The appearance of "new biotechnologies" including genetic engineering in the 1970s expanded the genetic frontiers of plant breeding to realms until then beyond the reach of traditional technology. The seed industry worked mainly with hybrids due to their "natural patent" over the resulting cultivars. Genetic engineering raised their interest in the varietal seed market, and in assuring greater "protection" for these cultivars as well. This explains the current trend towards laws that allow corporate plant breeders to own their cultivars, with the simultaneous loss by farmers of free access to these resources.

Brazil's Cultivars Act in many key points coincides with the structure created by UPOV-78, while it also contains provisions consonant with UPOV-91. In others it is even more rigid than either of these two versions, as we can see in the following comparison of its most controversial points with UPOV-78 and UPOV-91 provisions.
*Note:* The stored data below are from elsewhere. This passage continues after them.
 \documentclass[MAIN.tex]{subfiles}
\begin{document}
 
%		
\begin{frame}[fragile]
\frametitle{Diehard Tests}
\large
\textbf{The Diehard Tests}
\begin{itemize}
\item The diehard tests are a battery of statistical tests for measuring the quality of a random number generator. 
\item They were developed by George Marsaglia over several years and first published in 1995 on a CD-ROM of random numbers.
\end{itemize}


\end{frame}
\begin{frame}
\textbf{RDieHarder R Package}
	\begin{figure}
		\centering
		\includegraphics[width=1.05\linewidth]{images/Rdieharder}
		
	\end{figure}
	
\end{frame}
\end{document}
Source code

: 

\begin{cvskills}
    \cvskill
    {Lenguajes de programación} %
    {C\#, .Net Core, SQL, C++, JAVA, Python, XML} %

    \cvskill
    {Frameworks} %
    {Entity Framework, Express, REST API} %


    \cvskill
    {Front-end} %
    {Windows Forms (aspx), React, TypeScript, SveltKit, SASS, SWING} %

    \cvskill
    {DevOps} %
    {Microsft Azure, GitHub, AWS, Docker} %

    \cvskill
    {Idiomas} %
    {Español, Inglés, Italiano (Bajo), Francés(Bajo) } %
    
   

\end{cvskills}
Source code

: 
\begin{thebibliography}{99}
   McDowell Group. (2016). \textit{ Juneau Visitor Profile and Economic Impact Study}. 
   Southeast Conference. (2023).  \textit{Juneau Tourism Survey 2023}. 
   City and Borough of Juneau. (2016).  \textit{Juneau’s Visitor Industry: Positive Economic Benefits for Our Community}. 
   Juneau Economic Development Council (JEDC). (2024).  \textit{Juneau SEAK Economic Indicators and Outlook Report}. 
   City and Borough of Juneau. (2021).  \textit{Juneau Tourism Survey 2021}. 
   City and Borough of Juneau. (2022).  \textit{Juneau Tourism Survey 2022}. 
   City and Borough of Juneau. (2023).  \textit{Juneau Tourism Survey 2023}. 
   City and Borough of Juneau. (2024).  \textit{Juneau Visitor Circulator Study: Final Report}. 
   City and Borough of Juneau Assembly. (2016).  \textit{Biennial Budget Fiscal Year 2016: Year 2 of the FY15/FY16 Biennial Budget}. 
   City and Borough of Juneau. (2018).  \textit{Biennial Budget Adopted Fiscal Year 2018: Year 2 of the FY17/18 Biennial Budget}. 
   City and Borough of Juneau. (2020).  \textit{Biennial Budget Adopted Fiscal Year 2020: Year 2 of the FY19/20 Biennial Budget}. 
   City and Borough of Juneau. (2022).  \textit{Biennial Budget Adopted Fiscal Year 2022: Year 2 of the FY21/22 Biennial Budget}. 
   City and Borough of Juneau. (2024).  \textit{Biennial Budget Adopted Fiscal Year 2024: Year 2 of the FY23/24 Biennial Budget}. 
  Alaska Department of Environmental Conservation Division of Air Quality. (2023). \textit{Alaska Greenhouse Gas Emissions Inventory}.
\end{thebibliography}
1. Article 2 of Brazil's 1997 Cultivars Act provides that the only legal form of protection of cultivars in the country is through the granting of the Cultivar Protection Certificate. The law thus precludes the so-called "double protection" of plants by both plant-breeders' rights and patents, as required by the terms of the 1978 UPOV Convention's Article 2(1). Yet we cannot forget the possibility of "virtual patents" (as coined by authors Adriano Soares and David Hathaway) under Brazil's Industrial Property Law, whereby plants may be subjected to patent rights granted over the use of biotechnological processes used to obtain them or over the genes transferred into their genomes from patented micro-organisms. So, at least for transgenic cultivars, there is still the possibility of double protection.
2. Articles 4 and 14 (items VII and X) require that, to qualify for protection, a cultivar must be: new, distinct, homogeneous and stable, thus coinciding with the terms of UPOV-91, as opposed to the UPOV-78 requirement that it simply be distinct, homogeneous and stable, with no reference to novelty or innovation.
3. Article 3/IX introduces the concept of an "essentially-derived cultivar," a notion introduced by UPOV-91 (Art. 14/V) and totally absent from the 1978 version. Brazil's law even goes beyond UPOV-91 in this case, by providing for the protection of cultivars that are "derived from the derived" cultivar (UPOV-91 stops at the first derivation). This expands the law's scope of protection and therefore the restrictions and costs imposed on farmers wishing to use these cultivars.
4. Article 4 says that protection will be available for cultivars of any plant genus or species, as soon as the law is published. This implies a potential for the immediate protection of all kinds of plants. This provision goes beyond UPOV-78 requirements, which sets out the largest possible number of botanical genus and species, but also allows for the possibility of excluding some species from protection. What is more, the law goes beyond UPOV-91 by setting a 10-year deadline for protection to be applied to all plant genes or species. Nonetheless, paragraph 3 in the same article does set out a timetable for the progressive inclusion of minimum numbers of species eligible for protection in accordance with the UPOV-78 deadlines.
5. Article 4 allows for the protection of any cultivar that has not been on the market for more than 12 months before the application. It also provides that, for cultivars used to obtain other "essentially-derived" cultivars, this period goes back to ten years before the filing date. This amounts to a retro-active "pipeline" provision²³, with restrictive repercussions on access to such material, particularly for other breeders, which goes far beyond the requirements of either UPOV-78 or UPOV-91.
6. Article 8 defines the rights granted to plant breeders over the material used to reproduce or multiply whole plants. Article 9 then guarantees the breeder the right to commercial reproduction in all of Brazil and bans anyone else from carrying out the commercial production, provision for sale or marketing of the cultivar's reproductive material until the protection expires, unless authorised by the original breeder. This provision fits into UPOV-78 requirements.
7. Article 10 provides for the so-called "farmer's privilege." Item I in this article states that property rights over the protected cultivar are not infringed by anyone who saves and plants seeds for their own use, on their own establishment (generally a farm) or on the establishment of third parties which they control. This point is in accordance with UPOV-78, and would be precluded by UPOV-91. Item IV in this article is even more generous to farmers than required by UPOV-78, since it allows small farmers to multiply seeds for donations or in-kind exchange with other small farmers, as part of financial or support programs for small farms sponsored by public agencies or non-governmental organisations, as authorised by the government.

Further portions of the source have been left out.